No he podido librar esta lucha contra el asedio, la desesperante certeza de que todo lo que se hace, lo efímero y la aparentemente durable, lo correcto, lo incompleto o lo equivocado, son pequeñas heridas de muerte que no se borran, ni se disimulan. Están ya ahí, como la señal de un mapa, la bifurcación de un camino, la elección entre diversas alternativas, el bueno o el malo, o como la marca que nos define, indefectiblemente.
No he podido vencer al tormento que se abalanza sobre mí, en ciertas noches, y que urde un hueco en mi cuerpo, con el filo de las cosas que pudieron haber sido y no fueron, lo que pude hacer y no hice o lo hice de otra forma. Y esa forma de hacerlas, que son como clavos, no deja de machacar en la cabeza.

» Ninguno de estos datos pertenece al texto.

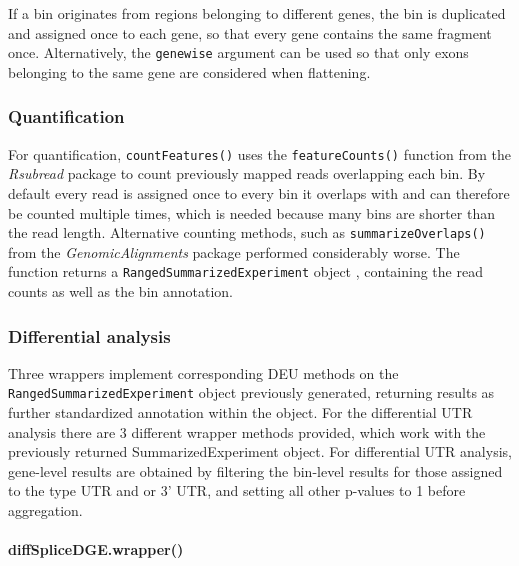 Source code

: \documentclass{bmcart}
\begin{document}
If a bin originates from regions belonging to different genes, the bin is duplicated and assigned once to each gene, so that every gene contains the same fragment once. Alternatively, the \texttt{genewise} argument can be used so that only exons belonging to the same gene are considered when flattening.

\subsubsection{Quantification}

For quantification, \texttt{countFeatures()} uses the \texttt{featureCounts()} function from the \textit{Rsubread} package \cite{Liao2014FeatureCounts:Features} to count previously mapped reads overlapping each bin. By default every read is assigned once to every bin it overlaps with and can therefore be counted multiple times, which is needed because many bins are shorter than the read length. Alternative counting methods, such as \texttt{summarizeOverlaps()} from the \textit{GenomicAlignments} package \cite{Lawrence2013SoftwareRanges} performed considerably worse. The function returns a \texttt{RangedSummarizedExperiment} object \cite{Morgan2018SummarizedExperiment:Container}, containing the read counts as well as the bin annotation. 

\subsubsection{Differential analysis}
\label{sec:DE}
Three wrappers implement corresponding DEU methods on the \texttt{RangedSummarizedExperiment} object previously generated, returning results as further standardized annotation within the object. For the differential UTR analysis there are 3 different wrapper methods provided, which work with the previously returned SummarizedExperiment object. For differential UTR analysis, gene-level results are obtained by filtering the bin-level results for those assigned to the type UTR and or 3' UTR, and setting all other p-values to 1 before aggregation.

\paragraph{diffSpliceDGE.wrapper()}
\end{document}

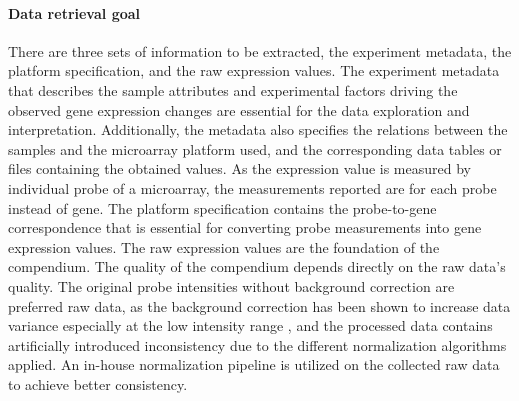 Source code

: 






\paragraph{Data retrieval goal}\label{sec:command-data-goal}

There are three sets of information to be extracted, the experiment
metadata, the platform specification, and the raw expression values.
%
%
The experiment metadata that describes the sample attributes and experimental
factors driving the observed gene expression changes are essential for the
data exploration and interpretation.
%
Additionally, the metadata also specifies the relations between the samples
and the microarray platform used, and the corresponding data tables or files
containing the obtained values.
%
As the expression value is measured by individual probe of a microarray, the
measurements reported are for each probe instead of gene.
%
The platform specification contains the probe-to-gene correspondence that is
essential for converting probe measurements into gene expression values.
%
%
The raw expression values are the foundation of the compendium.  The quality of
the compendium depends directly on the raw data's quality.
%
The original probe intensities without background correction are preferred raw
data, as the background correction has been shown to increase data variance
especially at the low intensity range \cite{Irizarry2006, Ritchie2007}, and
the processed data contains artificially introduced inconsistency due to the
different normalization algorithms applied.
%
An in-house normalization pipeline is utilized on the collected raw data to
achieve better consistency.
%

Cuánto hay de error en el desarrollo de un camino, cuánto del inexorable destino impreso en lo propio. Qué vida pude salvar, qué crimen impedir, qué violación detener. Cuánto pude haber hecho y cuánto temor o cobardía o comodidad atraviesan la línea de mi existencia como un río desbordado de veneno.
Qué, de lo que me benefició, perjudicó a otro, qué instante glorioso fue la miseria de un desconocido, qué goce mío conllevó la desgracia y la amargura de algo que amé.